**** Material for this exercise ****

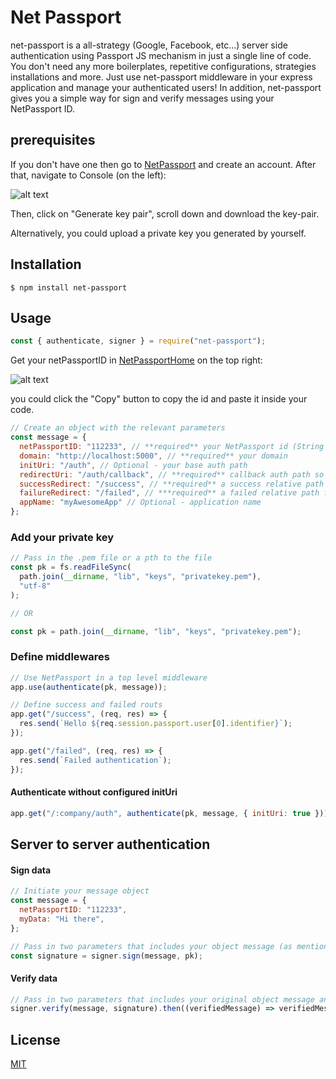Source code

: # Net Passport

net-passport is a all-strategy (Google, Facebook, etc...) server side authentication using Passport JS mechanism in just a single line of code.
You don't need any more boilerplates, repetitive configurations, strategies installations and more.
Just use net-passport middleware in your express application and manage your authenticated users!
In addition, net-passport gives you a simple way for sign and verify messages using your NetPassport ID.

## prerequisites

If you don't have one then go to [NetPassport] and create an account.
After that, navigate to Console (on the left):

![alt text](https://netpassport.io/public/console.PNG "NetPassport Console")

Then, click on "Generate key pair", scroll down and download the key-pair.

Alternatively, you could upload a private key you generated by yourself.

## Installation

```
$ npm install net-passport
```

## Usage

```javascript
const { authenticate, signer } = require("net-passport");
```

Get your netPassportID in [NetPassportHome] on the top right:

![alt text](https://netpassport.io/public/id.PNG "NetPassport id")

you could click the "Copy" button to copy the id and paste it inside your code.

```javascript
// Create an object with the relevant parameters
const message = {
  netPassportID: "112233", // **required** your NetPassport id (String type must be provided)
  domain: "http://localhost:5000", // **required** your domain
  initUri: "/auth", // Optional - your base auth path
  redirectUri: "/auth/callback", // **required** callback auth path so NetPassport could recieve authentication callback
  successRedirect: "/success", // **required** a success relative path in case user authenticated successfully
  failureRedirect: "/failed", // ***required** a failed relative path for failed authentication
  appName: "myAwesomeApp" // Optional - application name
};
```

### Add your private key

```javascript
// Pass in the .pem file or a pth to the file
const pk = fs.readFileSync(
  path.join(__dirname, "lib", "keys", "privatekey.pem"),
  "utf-8"
);

// OR

const pk = path.join(__dirname, "lib", "keys", "privatekey.pem");
```

### Define middlewares

```javascript
// Use NetPassport in a top level middleware
app.use(authenticate(pk, message));

// Define success and failed routs
app.get("/success", (req, res) => {
  res.send(`Hello ${req.session.passport.user[0].identifier}`);
});

app.get("/failed", (req, res) => {
  res.send(`Failed authentication`);
});
```

#### Authenticate without configured initUri

```javascript
app.get("/:company/auth", authenticate(pk, message, { initUri: true }));
```

## Server to server authentication

#### Sign data

```javascript
// Initiate your message object
const message = {
  netPassportID: "112233",
  myData: "Hi there",
};

// Pass in two parameters that includes your object message (as mentioned above) and a private key or path to your private key
const signature = signer.sign(message, pk);
```

#### Verify data

```javascript
// Pass in two parameters that includes your original object message and the hashed signature of the message
signer.verify(message, signature).then((verifiedMessage) => verifiedMessage);
```

## License

[MIT](https://choosealicense.com/licenses/mit/)

[netpassport]: netpassport.io/signup
[netpassporthome]: netpassport.io/home
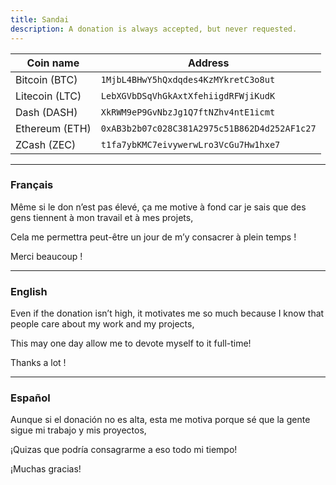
 ```yaml
---
title: Sandai
description: A donation is always accepted, but never requested.
---
```


| Coin name      | Address                                      |
|----------------|----------------------------------------------|
| Bitcoin (BTC)  | `1MjbL4BHwY5hQxdqdes4KzMYkretC3o8ut`         |
| Litecoin (LTC) | `LebXGVbDSqVhGkAxtXfehiigdRFWjiKudK`         |
| Dash (DASH)    | `XkRWM9eP9GvNbzJg1Q7ftNZhv4ntE1icmt`         |
| Ethereum (ETH) | `0xAB3b2b07c028C381A2975c51B862D4d252AF1c27` |
| ZCash (ZEC)    | `t1fa7ybKMC7eivywerwLro3VcGu7Hw1hxe7`        |

---------------------------------------------------------------

### Français
Même si le don n’est pas élevé, ça me motive à fond car je sais que des gens tiennent à mon travail et à mes projets,

Cela me permettra peut-être un jour de m’y consacrer à plein temps !

Merci beaucoup !

---------------------------------------------------------------

### English
Even if the donation isn’t high, it motivates me so much because I know that people care about my work and my projects,

This may one day allow me to devote myself to it full-time!

Thanks a lot !

---------------------------------------------------------------

### Español
Aunque si el donación no es alta, esta me motiva porque sé que la gente sigue mi trabajo y mis proyectos,

¡Quizas que podría consagrarme a eso todo mi tiempo!

¡Muchas gracias!
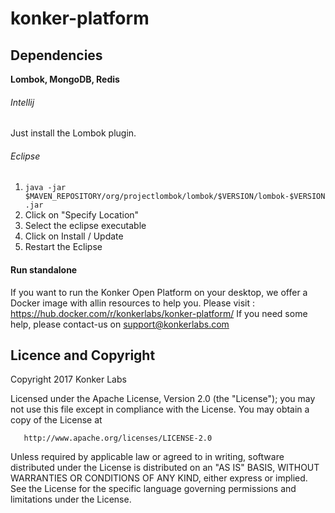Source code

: # konker-platform

## Dependencies

**Lombok, MongoDB, Redis**
###### Intellij
Just install the Lombok plugin.
###### Eclipse
1. ```java -jar $MAVEN_REPOSITORY/org/projectlombok/lombok/$VERSION/lombok-$VERSION.jar```
2. Click on "Specify Location"
3. Select the eclipse executable
4. Click on Install / Update
5. Restart the Eclipse

#### Run standalone #####
If you want to run the Konker Open Platform on your desktop, we offer a Docker image with allin resources to help you.
Please visit : https://hub.docker.com/r/konkerlabs/konker-platform/
If you need some help, please contact-us on support@konkerlabs.com

## Licence and Copyright
   Copyright 2017 Konker Labs

   Licensed under the Apache License, Version 2.0 (the "License");
   you may not use this file except in compliance with the License.
   You may obtain a copy of the License at

       http://www.apache.org/licenses/LICENSE-2.0

   Unless required by applicable law or agreed to in writing, software
   distributed under the License is distributed on an "AS IS" BASIS,
   WITHOUT WARRANTIES OR CONDITIONS OF ANY KIND, either express or implied.
   See the License for the specific language governing permissions and
   limitations under the License.
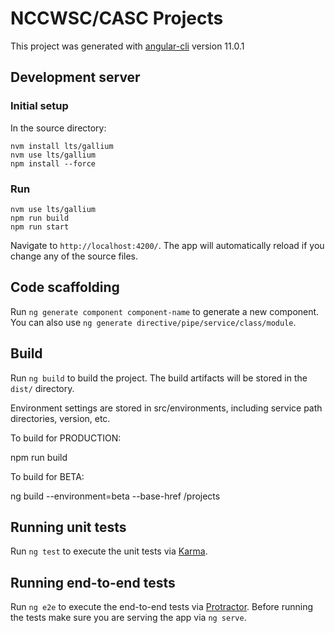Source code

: # NCCWSC/CASC Projects

This project was generated with [angular-cli](https://github.com/angular/angular-cli) version 11.0.1

## Development server

### Initial setup

In the source directory:

```
nvm install lts/gallium
nvm use lts/gallium
npm install --force
```

### Run

```
nvm use lts/gallium
npm run build
npm run start
```

Navigate to `http://localhost:4200/`. The app will automatically reload if you change any of the source files.

## Code scaffolding

Run `ng generate component component-name` to generate a new component. You can also use `ng generate directive/pipe/service/class/module`.

## Build

Run `ng build` to build the project. The build artifacts will be stored in the `dist/` directory.

Environment settings are stored in src/environments, including service path directories, version, etc.

To build for PRODUCTION:

npm run build

To build for BETA:

ng build --environment=beta --base-href /projects

## Running unit tests

Run `ng test` to execute the unit tests via [Karma](https://karma-runner.github.io).

## Running end-to-end tests

Run `ng e2e` to execute the end-to-end tests via [Protractor](http://www.protractortest.org/).
Before running the tests make sure you are serving the app via `ng serve`.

****

• Exercise description:
Could you set down every entry again exactly as written, leaving out any pictures?

• Solution:
Source code

: # Net Passport

net-passport is a all-strategy (Google, Facebook, etc...) server side authentication using Passport JS mechanism in just a single line of code.
You don't need any more boilerplates, repetitive configurations, strategies installations and more.
Just use net-passport middleware in your express application and manage your authenticated users!
In addition, net-passport gives you a simple way for sign and verify messages using your NetPassport ID.

## prerequisites

If you don't have one then go to [NetPassport] and create an account.
After that, navigate to Console (on the left):

![alt text](https://netpassport.io/public/console.PNG "NetPassport Console")

Then, click on "Generate key pair", scroll down and download the key-pair.

Alternatively, you could upload a private key you generated by yourself.

## Installation

```
$ npm install net-passport
```

## Usage

```javascript
const { authenticate, signer } = require("net-passport");
```

Get your netPassportID in [NetPassportHome] on the top right:

![alt text](https://netpassport.io/public/id.PNG "NetPassport id")

you could click the "Copy" button to copy the id and paste it inside your code.

```javascript
// Create an object with the relevant parameters
const message = {
  netPassportID: "112233", // **required** your NetPassport id (String type must be provided)
  domain: "http://localhost:5000", // **required** your domain
  initUri: "/auth", // Optional - your base auth path
  redirectUri: "/auth/callback", // **required** callback auth path so NetPassport could recieve authentication callback
  successRedirect: "/success", // **required** a success relative path in case user authenticated successfully
  failureRedirect: "/failed", // ***required** a failed relative path for failed authentication
  appName: "myAwesomeApp" // Optional - application name
};
```

### Add your private key

```javascript
// Pass in the .pem file or a pth to the file
const pk = fs.readFileSync(
  path.join(__dirname, "lib", "keys", "privatekey.pem"),
  "utf-8"
);

// OR

const pk = path.join(__dirname, "lib", "keys", "privatekey.pem");
```

### Define middlewares

```javascript
// Use NetPassport in a top level middleware
app.use(authenticate(pk, message));

// Define success and failed routs
app.get("/success", (req, res) => {
  res.send(`Hello ${req.session.passport.user[0].identifier}`);
});

app.get("/failed", (req, res) => {
  res.send(`Failed authentication`);
});
```

#### Authenticate without configured initUri

```javascript
app.get("/:company/auth", authenticate(pk, message, { initUri: true }));
```

## Server to server authentication

#### Sign data

```javascript
// Initiate your message object
const message = {
  netPassportID: "112233",
  myData: "Hi there",
};

// Pass in two parameters that includes your object message (as mentioned above) and a private key or path to your private key
const signature = signer.sign(message, pk);
```

#### Verify data

```javascript
// Pass in two parameters that includes your original object message and the hashed signature of the message
signer.verify(message, signature).then((verifiedMessage) => verifiedMessage);
```

## License

[MIT](https://choosealicense.com/licenses/mit/)

[netpassport]: netpassport.io/signup
[netpassporthome]: netpassport.io/home
 ```yaml
---
title: Sandai
description: A donation is always accepted, but never requested.
---
```


| Coin name      | Address                                      |
|----------------|----------------------------------------------|
| Bitcoin (BTC)  | `1MjbL4BHwY5hQxdqdes4KzMYkretC3o8ut`         |
| Litecoin (LTC) | `LebXGVbDSqVhGkAxtXfehiigdRFWjiKudK`         |
| Dash (DASH)    | `XkRWM9eP9GvNbzJg1Q7ftNZhv4ntE1icmt`         |
| Ethereum (ETH) | `0xAB3b2b07c028C381A2975c51B862D4d252AF1c27` |
| ZCash (ZEC)    | `t1fa7ybKMC7eivywerwLro3VcGu7Hw1hxe7`        |

---------------------------------------------------------------

### Français
Même si le don n’est pas élevé, ça me motive à fond car je sais que des gens tiennent à mon travail et à mes projets,

Cela me permettra peut-être un jour de m’y consacrer à plein temps !

Merci beaucoup !

---------------------------------------------------------------

### English
Even if the donation isn’t high, it motivates me so much because I know that people care about my work and my projects,

This may one day allow me to devote myself to it full-time!

Thanks a lot !

---------------------------------------------------------------

### Español
Aunque si el donación no es alta, esta me motiva porque sé que la gente sigue mi trabajo y mis proyectos,

¡Quizas que podría consagrarme a eso todo mi tiempo!

¡Muchas gracias!
Source code

: # konker-platform

## Dependencies

**Lombok, MongoDB, Redis**
###### Intellij
Just install the Lombok plugin.
###### Eclipse
1. ```java -jar $MAVEN_REPOSITORY/org/projectlombok/lombok/$VERSION/lombok-$VERSION.jar```
2. Click on "Specify Location"
3. Select the eclipse executable
4. Click on Install / Update
5. Restart the Eclipse

#### Run standalone #####
If you want to run the Konker Open Platform on your desktop, we offer a Docker image with allin resources to help you.
Please visit : https://hub.docker.com/r/konkerlabs/konker-platform/
If you need some help, please contact-us on support@konkerlabs.com

## Licence and Copyright
   Copyright 2017 Konker Labs

   Licensed under the Apache License, Version 2.0 (the "License");
   you may not use this file except in compliance with the License.
   You may obtain a copy of the License at

       http://www.apache.org/licenses/LICENSE-2.0

   Unless required by applicable law or agreed to in writing, software
   distributed under the License is distributed on an "AS IS" BASIS,
   WITHOUT WARRANTIES OR CONDITIONS OF ANY KIND, either express or implied.
   See the License for the specific language governing permissions and
   limitations under the License.
Source code

: # NCCWSC/CASC Projects

This project was generated with [angular-cli](https://github.com/angular/angular-cli) version 11.0.1

## Development server

### Initial setup

In the source directory:

```
nvm install lts/gallium
nvm use lts/gallium
npm install --force
```

### Run

```
nvm use lts/gallium
npm run build
npm run start
```

Navigate to `http://localhost:4200/`. The app will automatically reload if you change any of the source files.

## Code scaffolding

Run `ng generate component component-name` to generate a new component. You can also use `ng generate directive/pipe/service/class/module`.

## Build

Run `ng build` to build the project. The build artifacts will be stored in the `dist/` directory.

Environment settings are stored in src/environments, including service path directories, version, etc.

To build for PRODUCTION:

npm run build

To build for BETA:

ng build --environment=beta --base-href /projects

## Running unit tests

Run `ng test` to execute the unit tests via [Karma](https://karma-runner.github.io).

## Running end-to-end tests

Run `ng e2e` to execute the end-to-end tests via [Protractor](http://www.protractortest.org/).
Before running the tests make sure you are serving the app via `ng serve`.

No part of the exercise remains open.